··· Entries provided
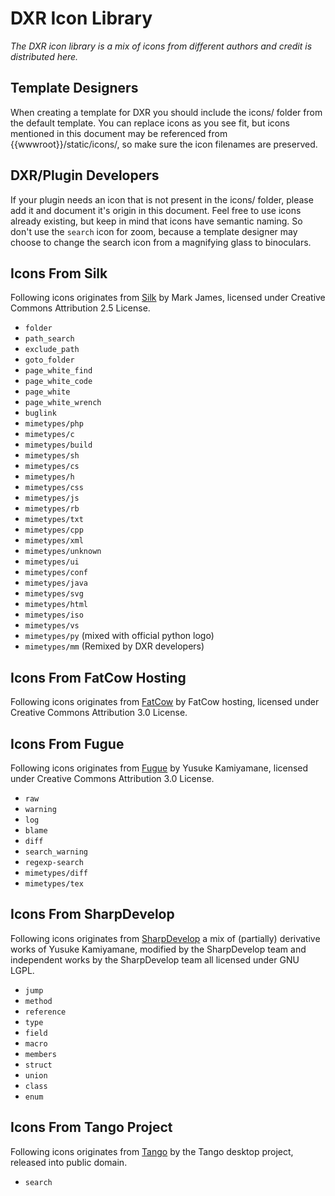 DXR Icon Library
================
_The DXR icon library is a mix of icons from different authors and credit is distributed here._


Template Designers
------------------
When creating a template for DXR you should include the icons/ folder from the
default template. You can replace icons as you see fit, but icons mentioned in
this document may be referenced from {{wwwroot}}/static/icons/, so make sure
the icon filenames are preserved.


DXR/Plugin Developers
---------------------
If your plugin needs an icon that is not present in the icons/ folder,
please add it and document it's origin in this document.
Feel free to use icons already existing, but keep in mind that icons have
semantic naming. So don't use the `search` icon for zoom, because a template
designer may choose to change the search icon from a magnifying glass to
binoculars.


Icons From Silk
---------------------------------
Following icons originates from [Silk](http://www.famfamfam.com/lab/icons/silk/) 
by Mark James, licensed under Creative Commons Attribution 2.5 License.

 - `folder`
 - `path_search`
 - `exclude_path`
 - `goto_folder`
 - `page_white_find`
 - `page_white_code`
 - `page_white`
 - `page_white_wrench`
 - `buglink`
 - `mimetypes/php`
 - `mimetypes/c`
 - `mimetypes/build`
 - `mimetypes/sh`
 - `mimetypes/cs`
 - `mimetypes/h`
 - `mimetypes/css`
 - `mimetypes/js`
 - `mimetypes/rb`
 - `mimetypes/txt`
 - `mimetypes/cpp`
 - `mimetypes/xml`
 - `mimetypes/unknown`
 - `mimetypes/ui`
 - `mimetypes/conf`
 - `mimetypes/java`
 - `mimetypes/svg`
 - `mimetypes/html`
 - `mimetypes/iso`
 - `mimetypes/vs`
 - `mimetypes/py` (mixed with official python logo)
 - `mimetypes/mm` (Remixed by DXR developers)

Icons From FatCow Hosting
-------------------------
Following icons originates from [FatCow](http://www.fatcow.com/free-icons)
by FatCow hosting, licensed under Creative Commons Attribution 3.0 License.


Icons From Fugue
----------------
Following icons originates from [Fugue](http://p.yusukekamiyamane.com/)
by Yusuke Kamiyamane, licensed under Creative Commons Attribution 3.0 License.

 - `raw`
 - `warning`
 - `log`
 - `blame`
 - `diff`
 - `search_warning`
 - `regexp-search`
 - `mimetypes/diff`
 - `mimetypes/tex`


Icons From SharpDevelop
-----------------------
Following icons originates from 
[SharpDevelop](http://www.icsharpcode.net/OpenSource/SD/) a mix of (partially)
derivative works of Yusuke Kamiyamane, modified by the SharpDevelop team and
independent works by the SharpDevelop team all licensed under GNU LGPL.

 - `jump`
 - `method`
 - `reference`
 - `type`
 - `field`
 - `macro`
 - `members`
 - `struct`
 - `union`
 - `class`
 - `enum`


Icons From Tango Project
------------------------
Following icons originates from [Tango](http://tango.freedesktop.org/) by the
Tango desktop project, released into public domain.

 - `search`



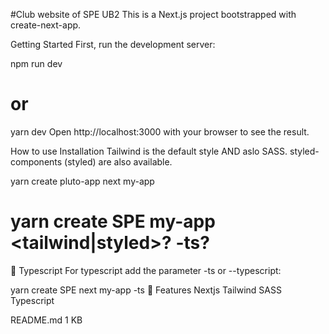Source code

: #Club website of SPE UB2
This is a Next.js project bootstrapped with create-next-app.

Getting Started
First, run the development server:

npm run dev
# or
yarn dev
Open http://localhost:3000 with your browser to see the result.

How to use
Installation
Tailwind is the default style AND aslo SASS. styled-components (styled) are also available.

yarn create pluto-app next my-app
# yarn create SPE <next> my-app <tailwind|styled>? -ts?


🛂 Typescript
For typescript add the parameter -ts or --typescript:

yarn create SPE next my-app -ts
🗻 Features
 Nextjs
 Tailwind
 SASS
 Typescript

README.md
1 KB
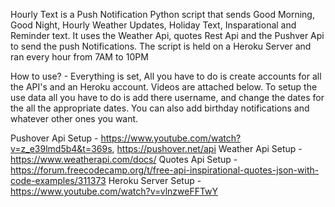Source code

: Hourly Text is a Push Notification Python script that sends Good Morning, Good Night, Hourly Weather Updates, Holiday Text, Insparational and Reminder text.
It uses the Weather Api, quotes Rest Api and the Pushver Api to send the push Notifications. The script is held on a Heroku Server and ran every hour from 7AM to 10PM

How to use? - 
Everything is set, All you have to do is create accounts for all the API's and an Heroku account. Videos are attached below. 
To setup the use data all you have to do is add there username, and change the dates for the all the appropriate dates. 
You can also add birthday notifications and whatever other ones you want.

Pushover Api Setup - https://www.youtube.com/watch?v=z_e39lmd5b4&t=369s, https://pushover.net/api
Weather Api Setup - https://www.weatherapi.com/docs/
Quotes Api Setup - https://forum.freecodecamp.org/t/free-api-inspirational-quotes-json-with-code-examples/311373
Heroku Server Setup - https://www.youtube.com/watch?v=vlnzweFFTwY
······
**Exercise directions:**
Output the entries above verbatim, with no picture included.

**Result of this exercise:**
 DXR Icon Library
================
_The DXR icon library is a mix of icons from different authors and credit is distributed here._


Template Designers
------------------
When creating a template for DXR you should include the icons/ folder from the
default template. You can replace icons as you see fit, but icons mentioned in
this document may be referenced from {{wwwroot}}/static/icons/, so make sure
the icon filenames are preserved.


DXR/Plugin Developers
---------------------
If your plugin needs an icon that is not present in the icons/ folder,
please add it and document it's origin in this document.
Feel free to use icons already existing, but keep in mind that icons have
semantic naming. So don't use the `search` icon for zoom, because a template
designer may choose to change the search icon from a magnifying glass to
binoculars.


Icons From Silk
---------------------------------
Following icons originates from [Silk](http://www.famfamfam.com/lab/icons/silk/) 
by Mark James, licensed under Creative Commons Attribution 2.5 License.

 - `folder`
 - `path_search`
 - `exclude_path`
 - `goto_folder`
 - `page_white_find`
 - `page_white_code`
 - `page_white`
 - `page_white_wrench`
 - `buglink`
 - `mimetypes/php`
 - `mimetypes/c`
 - `mimetypes/build`
 - `mimetypes/sh`
 - `mimetypes/cs`
 - `mimetypes/h`
 - `mimetypes/css`
 - `mimetypes/js`
 - `mimetypes/rb`
 - `mimetypes/txt`
 - `mimetypes/cpp`
 - `mimetypes/xml`
 - `mimetypes/unknown`
 - `mimetypes/ui`
 - `mimetypes/conf`
 - `mimetypes/java`
 - `mimetypes/svg`
 - `mimetypes/html`
 - `mimetypes/iso`
 - `mimetypes/vs`
 - `mimetypes/py` (mixed with official python logo)
 - `mimetypes/mm` (Remixed by DXR developers)

Icons From FatCow Hosting
-------------------------
Following icons originates from [FatCow](http://www.fatcow.com/free-icons)
by FatCow hosting, licensed under Creative Commons Attribution 3.0 License.


Icons From Fugue
----------------
Following icons originates from [Fugue](http://p.yusukekamiyamane.com/)
by Yusuke Kamiyamane, licensed under Creative Commons Attribution 3.0 License.

 - `raw`
 - `warning`
 - `log`
 - `blame`
 - `diff`
 - `search_warning`
 - `regexp-search`
 - `mimetypes/diff`
 - `mimetypes/tex`


Icons From SharpDevelop
-----------------------
Following icons originates from 
[SharpDevelop](http://www.icsharpcode.net/OpenSource/SD/) a mix of (partially)
derivative works of Yusuke Kamiyamane, modified by the SharpDevelop team and
independent works by the SharpDevelop team all licensed under GNU LGPL.

 - `jump`
 - `method`
 - `reference`
 - `type`
 - `field`
 - `macro`
 - `members`
 - `struct`
 - `union`
 - `class`
 - `enum`


Icons From Tango Project
------------------------
Following icons originates from [Tango](http://tango.freedesktop.org/) by the
Tango desktop project, released into public domain.

 - `search`



Source code

: #Club website of SPE UB2
This is a Next.js project bootstrapped with create-next-app.

Getting Started
First, run the development server:

npm run dev
# or
yarn dev
Open http://localhost:3000 with your browser to see the result.

How to use
Installation
Tailwind is the default style AND aslo SASS. styled-components (styled) are also available.

yarn create pluto-app next my-app
# yarn create SPE <next> my-app <tailwind|styled>? -ts?


🛂 Typescript
For typescript add the parameter -ts or --typescript:

yarn create SPE next my-app -ts
🗻 Features
 Nextjs
 Tailwind
 SASS
 Typescript

README.md
1 KB
Source code

: Hourly Text is a Push Notification Python script that sends Good Morning, Good Night, Hourly Weather Updates, Holiday Text, Insparational and Reminder text.
It uses the Weather Api, quotes Rest Api and the Pushver Api to send the push Notifications. The script is held on a Heroku Server and ran every hour from 7AM to 10PM

How to use? - 
Everything is set, All you have to do is create accounts for all the API's and an Heroku account. Videos are attached below. 
To setup the use data all you have to do is add there username, and change the dates for the all the appropriate dates. 
You can also add birthday notifications and whatever other ones you want.

Pushover Api Setup - https://www.youtube.com/watch?v=z_e39lmd5b4&t=369s, https://pushover.net/api
Weather Api Setup - https://www.weatherapi.com/docs/
Quotes Api Setup - https://forum.freecodecamp.org/t/free-api-inspirational-quotes-json-with-code-examples/311373
Heroku Server Setup - https://www.youtube.com/watch?v=vlnzweFFTwY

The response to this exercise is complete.